───── RECORDS FOR THIS TASK
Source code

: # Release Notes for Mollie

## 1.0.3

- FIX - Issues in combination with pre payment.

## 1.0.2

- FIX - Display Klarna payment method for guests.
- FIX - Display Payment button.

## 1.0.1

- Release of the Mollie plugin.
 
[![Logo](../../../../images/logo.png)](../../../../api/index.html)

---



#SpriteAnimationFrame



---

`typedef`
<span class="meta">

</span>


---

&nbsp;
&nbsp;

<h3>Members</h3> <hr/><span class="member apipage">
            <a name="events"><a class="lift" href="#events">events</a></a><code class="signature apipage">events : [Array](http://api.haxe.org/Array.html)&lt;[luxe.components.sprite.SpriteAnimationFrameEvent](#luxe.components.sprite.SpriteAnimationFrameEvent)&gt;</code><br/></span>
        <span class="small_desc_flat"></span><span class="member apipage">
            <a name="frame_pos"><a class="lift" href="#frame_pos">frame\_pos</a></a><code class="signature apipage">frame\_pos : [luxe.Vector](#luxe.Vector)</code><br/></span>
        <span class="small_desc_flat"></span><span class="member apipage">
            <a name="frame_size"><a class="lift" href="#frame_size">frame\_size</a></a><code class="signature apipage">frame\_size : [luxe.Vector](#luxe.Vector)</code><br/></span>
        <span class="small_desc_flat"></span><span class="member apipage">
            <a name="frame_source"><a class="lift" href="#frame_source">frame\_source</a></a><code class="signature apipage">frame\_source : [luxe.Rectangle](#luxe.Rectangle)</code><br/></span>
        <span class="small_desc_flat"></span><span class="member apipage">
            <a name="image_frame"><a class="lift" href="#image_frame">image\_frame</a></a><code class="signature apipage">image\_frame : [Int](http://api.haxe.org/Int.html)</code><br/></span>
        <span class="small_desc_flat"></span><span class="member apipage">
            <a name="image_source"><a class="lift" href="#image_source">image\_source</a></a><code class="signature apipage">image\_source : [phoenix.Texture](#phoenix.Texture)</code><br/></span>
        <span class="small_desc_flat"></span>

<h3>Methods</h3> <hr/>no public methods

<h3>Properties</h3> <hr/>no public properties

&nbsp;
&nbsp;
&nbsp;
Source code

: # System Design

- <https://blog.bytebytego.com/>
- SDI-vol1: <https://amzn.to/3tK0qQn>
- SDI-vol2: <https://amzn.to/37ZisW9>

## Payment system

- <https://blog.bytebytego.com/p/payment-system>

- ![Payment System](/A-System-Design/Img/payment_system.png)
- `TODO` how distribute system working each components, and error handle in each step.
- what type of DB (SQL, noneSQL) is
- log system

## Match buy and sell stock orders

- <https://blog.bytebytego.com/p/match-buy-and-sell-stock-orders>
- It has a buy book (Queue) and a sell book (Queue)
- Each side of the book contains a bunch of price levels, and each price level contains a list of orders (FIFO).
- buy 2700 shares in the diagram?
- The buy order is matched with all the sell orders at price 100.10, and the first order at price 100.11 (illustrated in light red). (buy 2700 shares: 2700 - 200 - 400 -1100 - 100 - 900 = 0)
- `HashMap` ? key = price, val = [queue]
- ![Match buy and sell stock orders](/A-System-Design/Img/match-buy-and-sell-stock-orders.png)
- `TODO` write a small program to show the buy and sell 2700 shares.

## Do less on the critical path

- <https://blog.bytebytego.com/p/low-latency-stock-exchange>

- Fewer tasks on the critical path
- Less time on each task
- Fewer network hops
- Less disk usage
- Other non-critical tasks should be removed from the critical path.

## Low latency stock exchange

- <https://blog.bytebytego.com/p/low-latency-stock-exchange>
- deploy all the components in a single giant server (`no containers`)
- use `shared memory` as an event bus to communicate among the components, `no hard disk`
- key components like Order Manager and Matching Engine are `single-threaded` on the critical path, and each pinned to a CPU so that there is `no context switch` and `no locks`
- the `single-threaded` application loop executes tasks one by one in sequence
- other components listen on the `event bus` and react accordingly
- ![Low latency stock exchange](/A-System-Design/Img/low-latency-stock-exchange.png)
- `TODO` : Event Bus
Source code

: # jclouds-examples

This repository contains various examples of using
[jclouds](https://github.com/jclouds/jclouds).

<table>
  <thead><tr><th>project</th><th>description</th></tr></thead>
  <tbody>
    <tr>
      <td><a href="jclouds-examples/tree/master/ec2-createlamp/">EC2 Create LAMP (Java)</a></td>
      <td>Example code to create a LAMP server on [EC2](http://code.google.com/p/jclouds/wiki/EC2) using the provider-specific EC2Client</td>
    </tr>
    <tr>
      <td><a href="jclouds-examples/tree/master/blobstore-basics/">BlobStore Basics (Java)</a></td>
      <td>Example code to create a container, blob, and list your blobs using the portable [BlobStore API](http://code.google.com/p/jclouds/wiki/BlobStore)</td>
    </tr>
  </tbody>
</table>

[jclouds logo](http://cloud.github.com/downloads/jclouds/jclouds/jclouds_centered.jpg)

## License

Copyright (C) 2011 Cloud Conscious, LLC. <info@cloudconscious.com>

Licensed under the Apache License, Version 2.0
──────────
Scan the material above and copy every line that holds the string "License".

**RESPONSE BELOW:**
## License
Licensed under the Apache License, Version 2.0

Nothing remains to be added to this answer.